Era ya prácticamente la hora de cenar y, como ambos estábamos solos, ese encuentro dio paso a su invitación de continuar la animada charla cenando en su casa, que estaba muy cerca de allí. Y yo acepté. Aún no era consciente de en qué iba a desembocar todo eso, simplemente sentía deseo de alargar el contacto con él.
En su casa, abrió una botella de vino mientras preparaba rápidamente la cena. Era todo un caballero que solo buscaba mi comodidad y que me sintiese relajada. Me trataba como a una princesa.
Poco después, noté cómo el ambiente se iba caldeando. Yo estaba flipándolo: estaba empezando a ser consciente de la atracción que se empezaba a generar entre nosotros.
Vamos a ver, que lo conozco de antes y nunca se me hubiera pasado por la cabeza. Que me saca 30 años. Que nunca me he fijado en un hombre tan «mayor»…
Sin embargo, la conversación, su mirada y, sobre todo, cómo me hacía sentir, me llevaba irremediablemente a una atracción animal nunca antes sentida.
Noté cómo estábamos cada vez más cerca físicamente durante esa cena, cómo nuestras sillas parecían ir moviéndose solas para acabar juntándose. Cómo aprovechábamos la mínima excusa para rozarnos, tocarnos, sentirnos…
Se puso de pie para recoger todo y me hizo un gesto para que yo no hiciese nada. Mientras colocaba cosas en el fregadero, vi que se echaba algo a la boca y le pregunté. Solo me dijo: «Una pastillita para estar en condiciones dentro de media hora. Ya sabes, la edad…» con una mueca bromista y cómplice.
Yo en ese momento no entendí bien pero no le di importancia. Creí que tomaba un medicamento para el ardor, la acidez estomacal o algo así.
A los pocos minutos ya estábamos devorándonos como si no existiese un mañana. Mi nivel de excitación era directamente proporcional al asombro que sentía por lo que estaba pasando.
Follamos como perros y no sé cuántas veces llegué al orgasmo. Vaya experiencia tenía, vaya preliminares, vaya forma de moverse, de usar cada parte de su cuerpo para darme placer, de embestirme… ¡Vaya 65 años, chicas!
Después de un par de horas, yo estaba exhausta y muerta en vida pero con una sonrisa de oreja a oreja. Él ya se había corrido también. Sin embargo… aquello seguía más duro que una piedra. Aún no le di importancia.
Me ofreció que me quedara a dormir y yo acepté por lo a gusto que estaba y las pocas ganas que tenía de coger el coche tan tarde para volver a casa.
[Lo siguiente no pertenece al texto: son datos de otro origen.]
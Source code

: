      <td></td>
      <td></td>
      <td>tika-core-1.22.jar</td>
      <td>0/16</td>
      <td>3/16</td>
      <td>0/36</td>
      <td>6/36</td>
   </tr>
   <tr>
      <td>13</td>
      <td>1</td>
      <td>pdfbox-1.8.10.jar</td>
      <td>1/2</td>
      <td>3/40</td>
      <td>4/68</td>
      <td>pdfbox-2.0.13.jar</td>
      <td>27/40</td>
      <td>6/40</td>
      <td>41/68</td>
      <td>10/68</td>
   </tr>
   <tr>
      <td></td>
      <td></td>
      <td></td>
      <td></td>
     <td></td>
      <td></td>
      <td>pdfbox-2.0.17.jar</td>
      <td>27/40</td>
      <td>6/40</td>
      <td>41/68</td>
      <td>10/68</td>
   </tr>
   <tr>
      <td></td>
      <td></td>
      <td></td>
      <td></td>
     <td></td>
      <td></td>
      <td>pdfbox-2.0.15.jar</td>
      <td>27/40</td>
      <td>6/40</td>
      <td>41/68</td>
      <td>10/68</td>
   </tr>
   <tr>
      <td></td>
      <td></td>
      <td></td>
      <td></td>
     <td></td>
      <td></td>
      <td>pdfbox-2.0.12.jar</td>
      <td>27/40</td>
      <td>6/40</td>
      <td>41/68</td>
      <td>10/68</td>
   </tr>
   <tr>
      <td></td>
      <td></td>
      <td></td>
Y una hora y pico después, nos empezamos a preocupar ya que la erección aún no se le había bajado. Entonces caí en la pastillita de después de la cena: cómo había sido tan ingenua, ¡se había tomado una Viagra!
Me asusté cuando me confesó que, en realidad, ¡se había tomado tres! Se sentía muy inseguro al llevar tanto tiempo sin tener sexo y mi juventud le imponía tanto que no se quiso arriesgar a que una sola no funcionase.
La primera de ellas, de hecho, la había consumido con premeditación y alevosía en el momento en que decidimos irnos juntos a tomar algo en el centro comercial en una de sus escapadas para ir al cuarto de baño.
Cuando llevaba más de cuatro horas empitonado, nos empezamos a acojonar de verdad. Vimos por internet que había pasado el tiempo de «normalidad» de permanencia de la erección. Para colmo, él se estaba empezando a encontrar físicamente mal.
Lo llevé inmediatamente a Urgencias. Allí, el límite de lo absurdo se sobrepasó con creces. Los sanitarios no paraban de tratarnos como padre e hija. Uno de ellos incluso llegó a pensar que yo era su nieta. Cuando se daban cuenta del motivo de nuestra visita, cambiaban el chip y nos miraban con cierta picardía.
Yo creo que todos pensaron que yo era su putita y él, un cliente perjudicado. ¡Qué vergüenza, dios mío!
Es cierto que ninguno de los dos volvió a intentar contactar con el otro después de esa experiencia, pero no aseguro que yo no lo acabe haciendo. No me apetece volver a vivir un susto así, pero valió la pena porque, quién me lo iba a decir, «el abuelete» me dio el mejor sexo de mi vida…
Anónimo
Escrito por una colaboradora basado en una historia real.